Weil, Gotshal & Manges LLP is serving as legal counsel, Lazard is serving as investment banker and AlixPartners, LLP is serving as restructuring advisor to J.Crew Group, Inc. Anchorage Capital Group and other members of an ad hoc committee are represented by Milbank LLP as legal counsel and PJT Partners LP as investment banker.

8. Reitmans

Reitmans (Canada) Limited announced that it is seeking protection under the Companies’ Creditors Arrangement Act in order to facilitate its operational, commercial and financial restructuring. Application under the CCAA will be heard by the Québec Superior Court.
The CCAA process will allow the company to implement a restructuring plan that addresses the impacts of COVID-19 in order to build a more resilient organization that will be positioned for long-term success. Throughout this process, the Company will remain fully operational through its brands’ e-commerce websites; all physical stores will re-open in conformity with provincial and regional governmental guidelines. As the restructuring gets underway, the Company will look to optimize its retail footprint in Canada to emerge from this process in a stronger state. The retail landscape has been in constant flux over the past several years, resulting in the evolution of consumer behavior and purchasing patterns. Reitmans has implemented a successful digital-first strategy, amongst other omnichannel initiatives, to drive sustainable growth in this evolving retail environment. However, the COVID-19 pandemic forced the closure of all retail stores, and pushed the retail industry into a new and unknown era.
Stephen Reitman, President and Chief Executive Officer of Reitmans, and grandson of the Company’s founders, said: “Filing for protection under the CCAA is truly the hardest decision we have had to make as an organization in our almost one hundred years of history, but this pandemic has left us no choice – we believe that this is the only course of action to ensure we remain successful in the future.”

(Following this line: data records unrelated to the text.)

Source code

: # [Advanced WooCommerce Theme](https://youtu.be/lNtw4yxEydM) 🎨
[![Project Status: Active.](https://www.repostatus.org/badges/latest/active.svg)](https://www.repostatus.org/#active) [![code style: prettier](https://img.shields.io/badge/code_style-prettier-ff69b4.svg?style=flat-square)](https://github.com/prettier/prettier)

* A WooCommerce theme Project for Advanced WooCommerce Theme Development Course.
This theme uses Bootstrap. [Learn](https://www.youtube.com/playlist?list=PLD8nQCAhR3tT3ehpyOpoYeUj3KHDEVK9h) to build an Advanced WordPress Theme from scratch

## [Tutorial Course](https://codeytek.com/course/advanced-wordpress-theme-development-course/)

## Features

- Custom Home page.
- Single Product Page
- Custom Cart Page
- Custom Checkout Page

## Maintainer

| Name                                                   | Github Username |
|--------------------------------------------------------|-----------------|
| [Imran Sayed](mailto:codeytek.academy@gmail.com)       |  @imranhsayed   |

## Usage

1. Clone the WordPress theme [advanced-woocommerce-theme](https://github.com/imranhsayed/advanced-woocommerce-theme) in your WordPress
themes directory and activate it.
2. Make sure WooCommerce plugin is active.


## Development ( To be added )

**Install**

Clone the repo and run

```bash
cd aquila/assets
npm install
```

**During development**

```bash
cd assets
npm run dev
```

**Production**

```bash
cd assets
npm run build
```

Reitman added: “We have many strengths: we’re the Canadian leader in specialty retail, we have a strong leadership team and talented employees, great national brands, an omnichannel retail strategy with robust online sales, and most importantly, loyal customers who have been shopping on our websites at a record pace since the start of the pandemic. We will dedicate ourselves to the restructuring of our business, and then we’ll carry on with what we do best: offering affordable fashion and great service to our customers and communities for many years to come.”